Мандолина капитана Корелли
Шрифт:
– Знаешь, они их на ходу сочиняют. Одно и то же никогда не повторяется.
– Потрясающе! Но была одна мелодия, которую они пели несколько раз. Я уговорил их научить меня… – Дирижируя себе руками, он стал напевать торжественно-воинственную мелодию и остановился, только когда увидел, что Пелагия смеется.
– Что смешного-то?
– Это наш государственный гимн, – сказала она.
51. Паралич
Представим тень Гомера, пишущего:
«Для того, чтобы дать волю разрушению сильного человека, даже самого наисильнейшего, ничего нет ужаснее моря.

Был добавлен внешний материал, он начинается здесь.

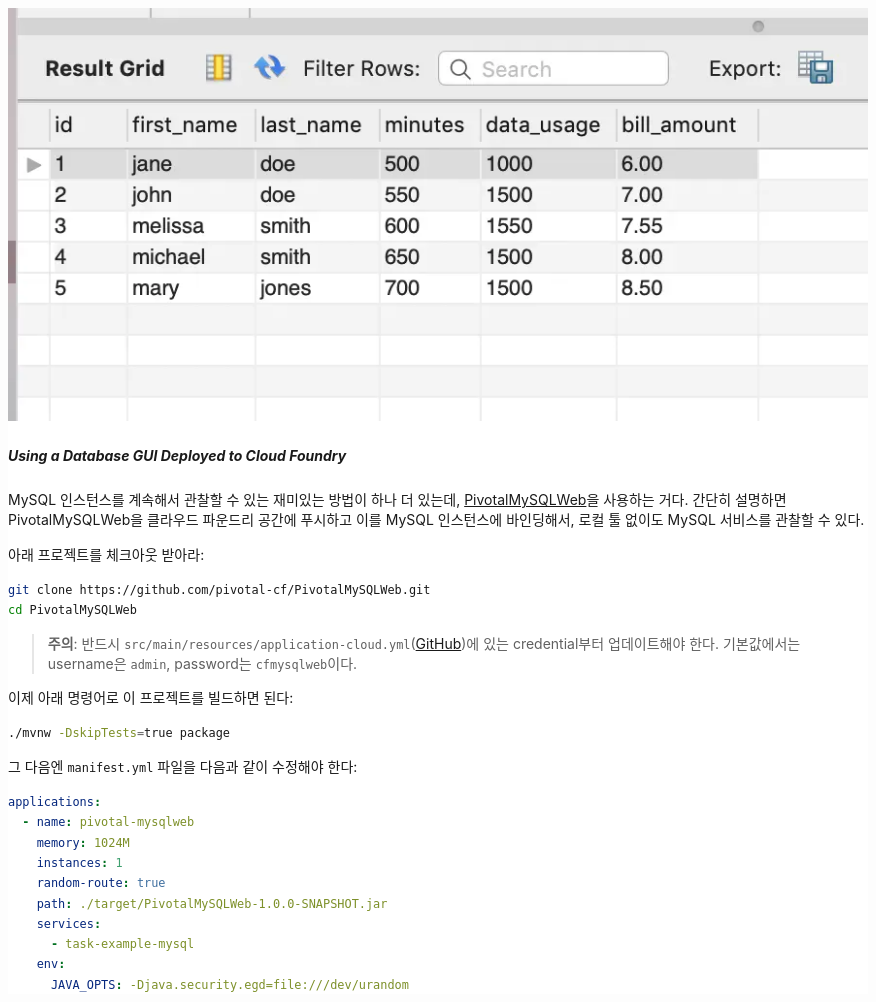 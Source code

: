 ![billrun database results](./../../images/springclouddataflow/CF-task-standalone-task2-database-result.webp)

##### Using a Database GUI Deployed to Cloud Foundry

MySQL 인스턴스를 계속해서 관찰할 수 있는 재미있는 방법이 하나 더 있는데, [PivotalMySQLWeb](https://github.com/pivotal-cf/PivotalMySQLWeb)을 사용하는 거다. 간단히 설명하면 PivotalMySQLWeb을 클라우드 파운드리 공간에 푸시하고 이를 MySQL 인스턴스에 바인딩해서, 로컬 툴 없이도 MySQL 서비스를 관찰할 수 있다.

아래 프로젝트를 체크아웃 받아라:

```bash
git clone https://github.com/pivotal-cf/PivotalMySQLWeb.git
cd PivotalMySQLWeb
```

> **주의**: 반드시 `src/main/resources/application-cloud.yml`([GitHub](https://github.com/pivotal-cf/PivotalMySQLWeb/blob/master/src/main/resources/application-cloud.yml))에 있는 credential부터 업데이트해야 한다. 기본값에서는 username은 `admin`, password는 `cfmysqlweb`이다.

이제 아래 명령어로 이 프로젝트를 빌드하면 된다:

```bash
./mvnw -DskipTests=true package
```

그 다음엔 `manifest.yml` 파일을 다음과 같이 수정해야 한다:

```yml
applications:
  - name: pivotal-mysqlweb
    memory: 1024M
    instances: 1
    random-route: true
    path: ./target/PivotalMySQLWeb-1.0.0-SNAPSHOT.jar
    services:
      - task-example-mysql
    env:
      JAVA_OPTS: -Djava.security.egd=file:///dev/urandom
```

Но ни пустыня соленой воды, которую не опишешь словами, ни бурное высокомерие потрясающих сушу волн, ни крылатый ветер, роющийся в отбросах, – ничто не бывало столь опустошительным по своим исходам, как паралич генерала Гандина. Его понуждало
Если бы он получил толчок, что прорастил бы семена его бездеятельности, – глупая надежда и отчаянная потребность, дабы пощадить кровь несчастных людей, которых он любил. Он выбрал путь незрячего и вскоре приговорил их к ужасной гибели, не сумев разглядеть в обещаниях фашистов маску столь низкого вероломства, что, поверив им, обрек прекрасных юношей на то, что кости их будут обгладывать псы и клевать хищные птицы или же лягут они под толстым саваном песка нескончаемого океана, когда обдерут их рыбы морские. Пожелтев от испуга, скрывая трепещущее сердце за безмозглыми переговорами и бурей приказов, очевидных в своей нелепости, он определил своим воинам надлежащее время покинуть не только прекрасный остров, но и саму жизнь». Так мог бы написать незрячий бард, потому что генерал Гандин определенно был лишен ясного зрения лукавого Одиссея и не Афина, богиня прозрачного взора, направляла его. Рим издавал противоречивые приказы, а из Афин исходили приказы Веккьярелли, бывшие незаконными. У Гандина не было точки опоры, и потому он не мог перевернуть мир.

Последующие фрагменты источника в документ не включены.